◆ Description of the task ◆
Go through the entries below. Copy each line in which "does" appears.

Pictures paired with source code
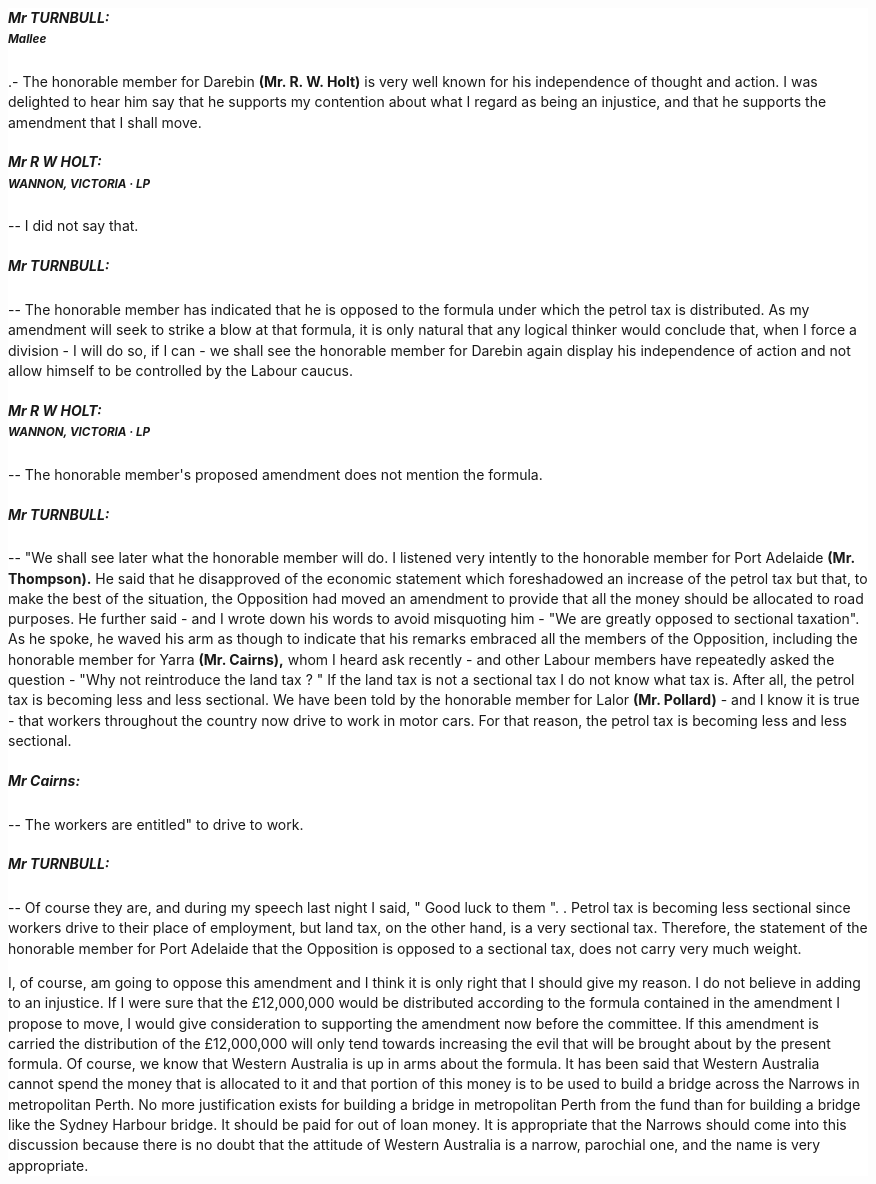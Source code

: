 ##### Mr TURNBULL:<br><small class="text-muted">Mallee</small>

.- The honorable member for Darebin  **(Mr. R. W. Holt)**  is very well known for his independence of thought and action. I was delighted to hear him say that he supports my contention about what I regard as being an injustice, and that he supports the amendment that I shall move. 

##### Mr R W HOLT:<br><small class="text-muted">WANNON, VICTORIA &middot; LP</small>

--  I did not say that. 

##### Mr TURNBULL:

-- The honorable member has indicated that he is opposed to the formula under which the petrol tax is distributed. As my amendment will seek to strike a blow at that formula, it is only natural that any logical thinker would conclude that, when I force a division - I will do so, if I can - we shall see the honorable member for Darebin again display his independence of action and not allow himself to be controlled by the Labour caucus. 

##### Mr R W HOLT:<br><small class="text-muted">WANNON, VICTORIA &middot; LP</small>

--  The honorable member's proposed amendment does not mention the formula. 

##### Mr TURNBULL:

-- "We shall see later what the honorable member will do. I listened very intently to the honorable member for Port Adelaide  **(Mr. Thompson).**  He said that he disapproved of the economic statement which foreshadowed an increase of the petrol tax but that, to make the best of the situation, the Opposition had moved an amendment to provide that all the money should be allocated to road purposes. He further said - and I wrote down his words to avoid misquoting him - "We are greatly opposed to sectional taxation". As he spoke, he waved his arm as though to indicate that his remarks embraced all the members of the Opposition, including the honorable member for Yarra  **(Mr. Cairns),**  whom I heard ask recently - and other Labour members have repeatedly asked the question - "Why not reintroduce the land tax ? " If the land tax is not a sectional tax I do not know what tax is. After all, the petrol tax is becoming less and less sectional. We have been  told by the honorable member for Lalor  **(Mr. Pollard)**  - and I know it is true - that workers throughout the country now drive to work in motor cars. For that reason, the petrol tax is becoming less and less sectional. 

##### Mr Cairns:

-- The workers are entitled" to drive to work. 

##### Mr TURNBULL:

-- Of course they are, and during my speech last night I said, " Good luck to them ". . Petrol tax is becoming less sectional since workers drive to their place of employment, but land tax, on the other hand, is a very sectional tax. Therefore, the statement of the honorable member for Port Adelaide that the Opposition is opposed to a sectional tax, does not carry very much weight. 

I, of course, am going to oppose this amendment and I think it is only right that I should give my reason. I do not believe in adding to an injustice. If I were sure that the £12,000,000 would be distributed according to the formula contained in the amendment I propose to move, I would give consideration to supporting the amendment now before the committee. If this amendment is carried the distribution of the £12,000,000 will only tend towards increasing the evil that will be brought about by the present formula. Of course, we know that Western Australia is up in arms about the formula. It has been said that Western Australia cannot spend the money that is allocated to it and that portion of this money is to be used to build a bridge across the Narrows in metropolitan Perth. No more justification exists for building a bridge in metropolitan Perth from the fund than for building a bridge like the Sydney Harbour bridge. It should be paid for out of loan money. It is appropriate that the Narrows should come into this discussion because there is no doubt that the attitude of Western Australia is a narrow, parochial one, and the name is very appropriate.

◆ Result of this task ◆
--  The honorable member's proposed amendment does not mention the formula. 
-- Of course they are, and during my speech last night I said, " Good luck to them ". . Petrol tax is becoming less sectional since workers drive to their place of employment, but land tax, on the other hand, is a very sectional tax. Therefore, the statement of the honorable member for Port Adelaide that the Opposition is opposed to a sectional tax, does not carry very much weight. 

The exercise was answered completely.